* [ASSIGNED TASK] Some lines in the entries contain the word "cost". Copy all of them.

⁂

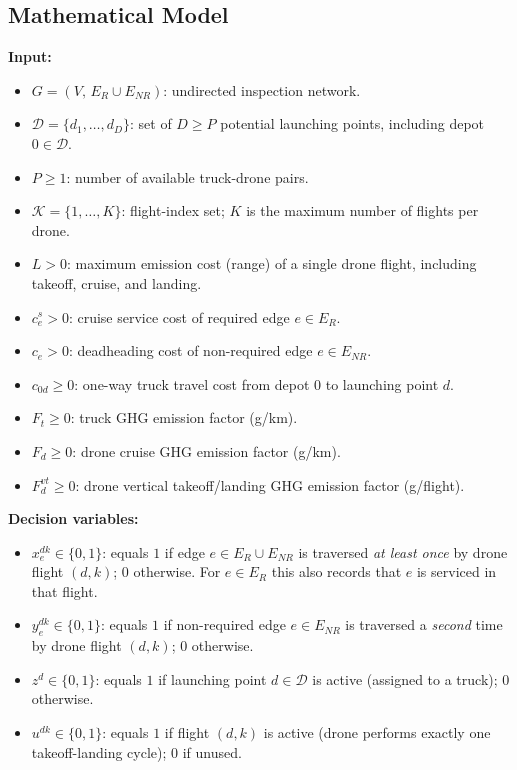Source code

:\documentclass[a4paper,fleqn]{cas-dc}
\begin{document}
\subsection{Mathematical Model}

\textbf{Input:}
\begin{itemize}
 \item $G = (V,\, E_R \cup E_{NR})$: undirected inspection network.
 \item $\mathcal{D} = \{d_1, \ldots, d_D\}$: set of $D \geq P$ potential launching points, including depot $0 \in \mathcal{D}$.
 \item $P \geq 1$: number of available truck-drone pairs.
 \item $\mathcal{K} = \{1, \ldots, K\}$: flight-index set; $K$ is the maximum number of flights per drone.
 \item $L > 0$: maximum emission cost (range) of a single drone flight, including takeoff, cruise, and landing.
 \item $c^s_e > 0$: cruise service cost of required edge $e \in E_R$.
 \item $c_e > 0$: deadheading cost of non-required edge $e \in E_{NR}$.
 \item $c_{0d} \geq 0$: one-way truck travel cost from depot $0$ to launching point $d$.
 \item $F_t \geq 0$: truck GHG emission factor (g/km).
 \item $F_d \geq 0$: drone cruise GHG emission factor (g/km).
 \item $F_d^{vt} \geq 0$: drone vertical takeoff/landing GHG emission factor (g/flight).
\end{itemize}

\textbf{Decision variables:}
\begin{itemize}
 \item $x^{dk}_e \in \{0,1\}$: equals $1$ if edge $e \in E_R \cup E_{NR}$ is traversed \emph{at least once} by drone flight $(d,k)$; $0$ otherwise. For $e \in E_R$ this also records that $e$ is serviced in that flight. 
\item $y^{dk}_e \in \{0,1\}$: equals $1$ if non-required edge $e \in E_{NR}$ is traversed a \emph{second} time by drone flight $(d,k)$; $0$ otherwise. 
\item $z^d \in \{0,1\}$: equals $1$ if launching point $d \in \mathcal{D}$ is active (assigned to a truck); $0$ otherwise. 
\item $u^{dk} \in \{0,1\}$: equals $1$ if flight $(d,k)$ is active (drone performs exactly one takeoff-landing cycle); $0$ if unused.
\end{itemize}
\end{document}
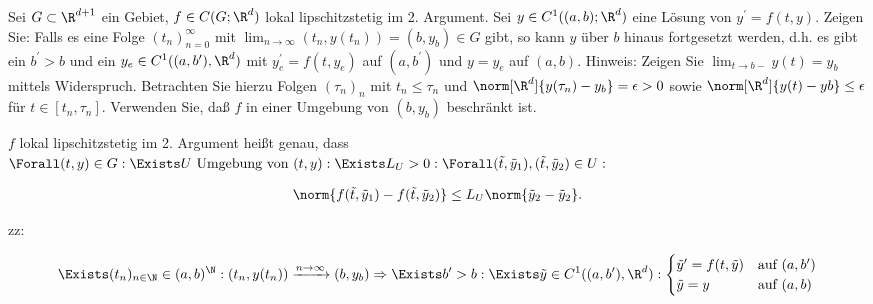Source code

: \begin{exercise}

Sei $G \subset \R^{d+1}$ ein Gebiet, $f \in C(G; \R^d)$ lokal lipschitzstetig im 2. Argument.
Sei $y \in C^1((a, b); \R^d)$ eine Lösung von $y^\prime = f(t, y)$.
Zeigen Sie:
Falls es eine Folge $(t_n)^\infty_{n=0}$ mit $\lim_{n \to \infty}(t_n, y(t_n)) = (b, y_b) \in G$ gibt, so kann $y$ über $b$ hinaus fortgesetzt werden, d.h. es gibt ein $b^\prime > b$ und ein $y_e \in C^1((a, b^\prime), \R^d)$ mit $y_e^\prime = f(t, y_e)$ auf $(a, b^\prime)$ und $y = y_e$ auf $(a, b)$.
Hinweis:
Zeigen Sie $\lim_{t \to b-} y(t) = y_b$ mittels Widerspruch.
Betrachten Sie hierzu Folgen $(\tau_n)_n$ mit $t_n \leq \tau_n$ und $\norm[\R^d]{y(\tau_n) - y_b} = \epsilon > 0$ sowie $\norm[\R^d]{y(t) - yb} \leq \epsilon$ für $t \in [t_n, \tau_n]$.
Verwenden Sie, daß $f$ in einer Umgebung von $(b, y_b)$ beschränkt ist.

\end{exercise}

\begin{solution}

$f$ lokal lipschitzstetig im 2. Argument heißt genau, dass
$\Forall (t, y) \in G:
\Exists U \text{ Umgebung von } (t, y):
\Exists L_U > 0:
\Forall (\tilde{t}, \tilde{y}_1), (\tilde{t}, \tilde{y}_2) \in U:$

\begin{align*}
  \norm{f(\tilde{t}, \tilde{y}_1) - f(\tilde{t}, \tilde{y}_2)}
  \leq
  L_U \norm{\tilde{y}_2 - \tilde{y}_2}.
\end{align*}

zz:

\begin{align*}
  \Exists (t_n)_{n \in \N} \in (a, b)^\N:
  (t_n, y(t_n)) \xrightarrow{n \to \infty} (b, y_b)
  \Rightarrow
  \Exists b^\prime > b:
  \Exists \tilde{y} \in C^1((a, b^\prime), \R^d):
  \begin{cases}
    \tilde{y}^\prime = f(t, \tilde{y})
    & \text{auf } (a, b^\prime) \\
    \tilde{y} = y
    & \text{auf } (a, b)
  \end{cases}
\end{align*}

\end{solution}
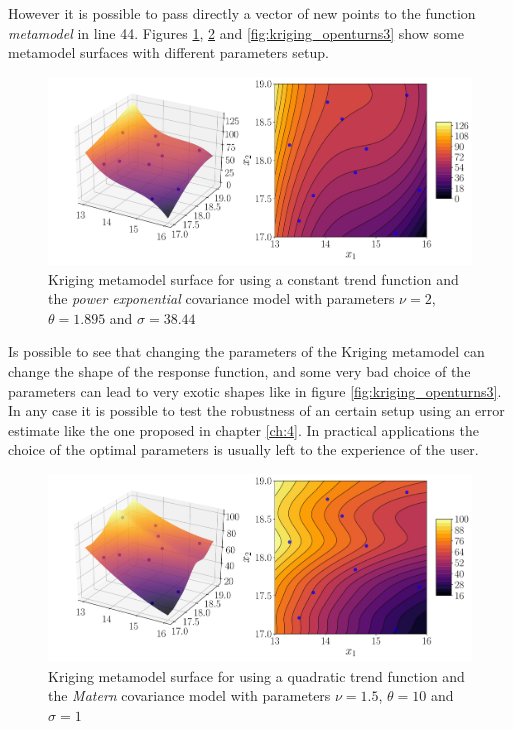 \newpage

However it is possible to pass directly a vector of new points to the function \textit{metamodel} in line 44. Figures \ref{fig:kriging_openturns}, \ref{fig:kriging_openturns2} and \ref{fig:kriging_openturns3} show some metamodel surfaces with different parameters setup.

\begin{figure}[h]
\centering
\includegraphics[width=0.9\linewidth]{appendix_a/kriging_openturns}
\caption{Kriging metamodel surface for using a constant trend function and the \textit{power exponential} covariance model with parameters $\nu=2$, $\theta=1.895$ and $\sigma=38.44$}
\label{fig:kriging_openturns}
\end{figure}

Is possible to see that changing the parameters of the Kriging metamodel can change the shape of the response function, and some very bad choice of the parameters can lead to very exotic shapes like in figure \ref{fig:kriging_openturns3}. In any case it is possible to test the robustness of an certain setup using an error estimate like the one proposed in chapter \ref{ch:4}. In practical applications the choice of the optimal parameters is usually left to the experience of the user.

\begin{figure}[h]
	\centering
	\includegraphics[width=0.9\linewidth]{appendix_a/kriging_openturns2}
	\caption{Kriging metamodel surface for using a quadratic trend function and the \textit{Matern} covariance model with parameters $\nu=1.5$, $\theta=10$ and $\sigma=1$}
	\label{fig:kriging_openturns2}
\end{figure}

⁂

* [EXERCISE RESULT]
 \item $L > 0$: maximum emission cost (range) of a single drone flight, including takeoff, cruise, and landing.
 \item $c^s_e > 0$: cruise service cost of required edge $e \in E_R$.
 \item $c_e > 0$: deadheading cost of non-required edge $e \in E_{NR}$.
 \item $c_{0d} \geq 0$: one-way truck travel cost from depot $0$ to launching point $d$.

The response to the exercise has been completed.